[Given information — start]

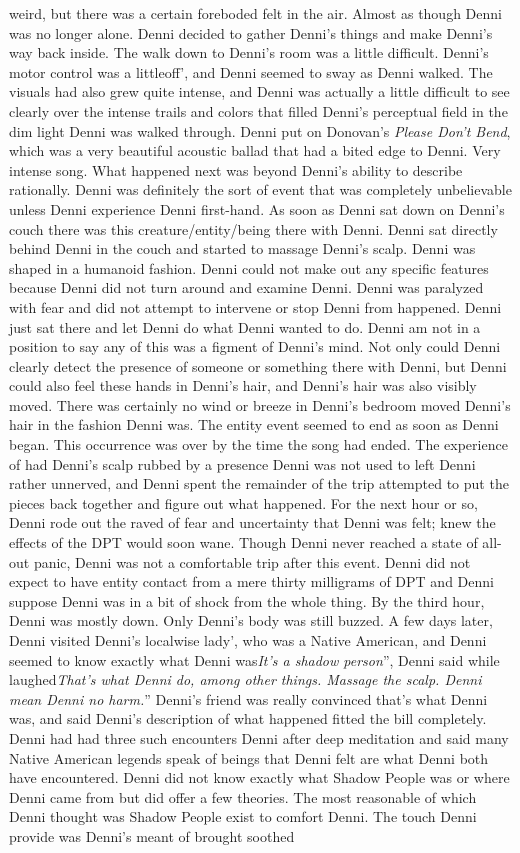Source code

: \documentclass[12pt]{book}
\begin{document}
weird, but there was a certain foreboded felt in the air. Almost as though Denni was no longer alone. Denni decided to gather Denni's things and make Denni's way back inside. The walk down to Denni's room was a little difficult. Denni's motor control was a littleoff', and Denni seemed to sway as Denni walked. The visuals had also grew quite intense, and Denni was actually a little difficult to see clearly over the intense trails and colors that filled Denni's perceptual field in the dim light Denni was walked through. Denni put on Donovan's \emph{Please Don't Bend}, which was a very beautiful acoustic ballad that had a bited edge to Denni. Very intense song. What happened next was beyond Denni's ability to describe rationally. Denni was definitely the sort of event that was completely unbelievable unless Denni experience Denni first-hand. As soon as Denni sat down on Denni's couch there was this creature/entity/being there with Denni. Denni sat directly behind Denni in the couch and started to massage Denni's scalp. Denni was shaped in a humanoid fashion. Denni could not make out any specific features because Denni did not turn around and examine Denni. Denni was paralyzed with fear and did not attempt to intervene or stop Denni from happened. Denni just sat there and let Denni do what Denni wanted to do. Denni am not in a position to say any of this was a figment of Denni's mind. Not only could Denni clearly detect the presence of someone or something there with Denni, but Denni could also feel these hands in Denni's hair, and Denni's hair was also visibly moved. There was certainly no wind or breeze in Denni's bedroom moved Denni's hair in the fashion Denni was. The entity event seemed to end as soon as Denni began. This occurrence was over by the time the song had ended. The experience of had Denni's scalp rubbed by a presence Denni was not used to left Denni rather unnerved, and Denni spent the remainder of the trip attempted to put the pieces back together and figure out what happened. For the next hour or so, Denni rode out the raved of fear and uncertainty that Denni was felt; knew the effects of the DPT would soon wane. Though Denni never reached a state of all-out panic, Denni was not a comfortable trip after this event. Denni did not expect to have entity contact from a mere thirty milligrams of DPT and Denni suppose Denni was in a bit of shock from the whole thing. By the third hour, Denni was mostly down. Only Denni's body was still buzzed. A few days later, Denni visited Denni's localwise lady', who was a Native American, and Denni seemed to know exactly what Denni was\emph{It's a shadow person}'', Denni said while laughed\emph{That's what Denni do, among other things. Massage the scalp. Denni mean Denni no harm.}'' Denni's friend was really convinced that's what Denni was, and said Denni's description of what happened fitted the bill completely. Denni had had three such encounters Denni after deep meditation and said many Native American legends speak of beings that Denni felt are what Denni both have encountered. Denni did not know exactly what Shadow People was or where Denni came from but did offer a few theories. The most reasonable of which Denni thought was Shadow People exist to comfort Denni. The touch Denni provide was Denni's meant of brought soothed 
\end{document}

[Given information — finish]
[Given information — start]

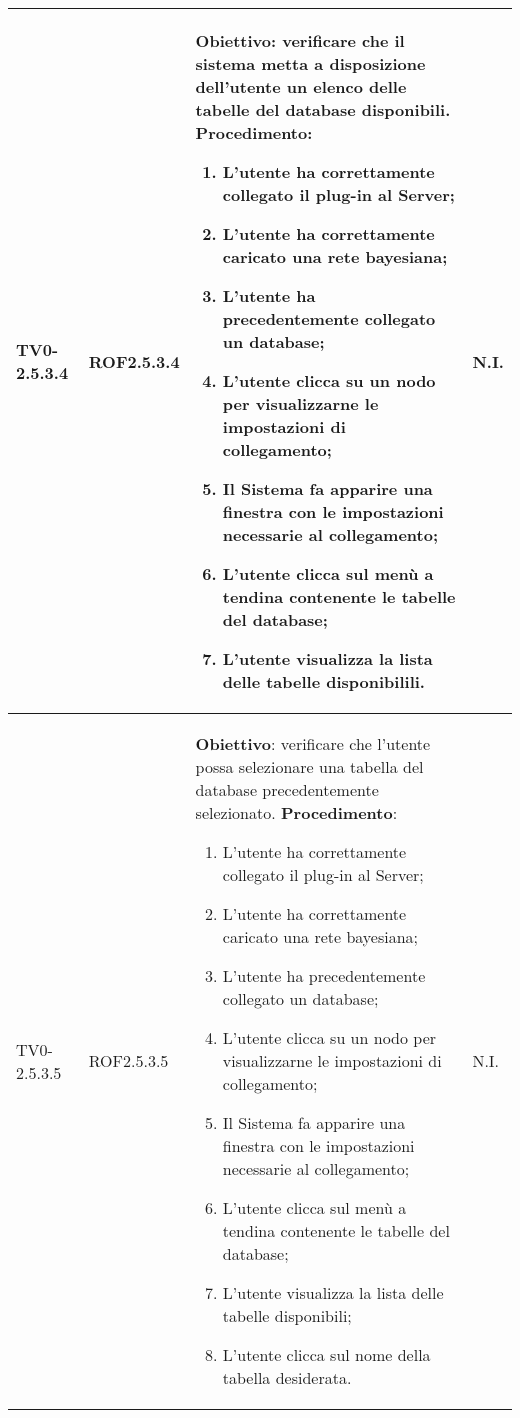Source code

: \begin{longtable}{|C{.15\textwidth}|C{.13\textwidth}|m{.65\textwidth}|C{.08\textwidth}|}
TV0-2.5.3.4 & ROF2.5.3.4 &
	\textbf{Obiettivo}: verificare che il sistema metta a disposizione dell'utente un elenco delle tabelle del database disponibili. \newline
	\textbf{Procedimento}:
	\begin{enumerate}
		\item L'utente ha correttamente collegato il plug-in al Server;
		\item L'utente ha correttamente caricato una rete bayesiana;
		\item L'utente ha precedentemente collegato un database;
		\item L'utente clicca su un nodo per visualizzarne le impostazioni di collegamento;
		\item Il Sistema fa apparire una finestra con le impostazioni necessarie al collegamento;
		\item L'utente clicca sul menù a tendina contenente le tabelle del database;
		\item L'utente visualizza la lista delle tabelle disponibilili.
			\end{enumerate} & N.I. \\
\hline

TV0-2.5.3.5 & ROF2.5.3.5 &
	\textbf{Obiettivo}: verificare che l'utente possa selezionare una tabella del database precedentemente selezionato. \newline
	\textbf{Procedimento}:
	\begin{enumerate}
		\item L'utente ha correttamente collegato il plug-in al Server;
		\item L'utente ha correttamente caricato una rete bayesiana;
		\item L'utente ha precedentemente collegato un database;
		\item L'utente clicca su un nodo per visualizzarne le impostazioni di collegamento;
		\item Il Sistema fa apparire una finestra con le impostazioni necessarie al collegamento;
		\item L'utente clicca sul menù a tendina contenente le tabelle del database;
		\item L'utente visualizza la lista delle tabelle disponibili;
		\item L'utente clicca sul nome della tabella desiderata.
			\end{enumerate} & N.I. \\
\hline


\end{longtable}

[Given information — finish]

Among the lines above, count those that hold the word "longtable" and give only the count.

◆ Your response ◆
2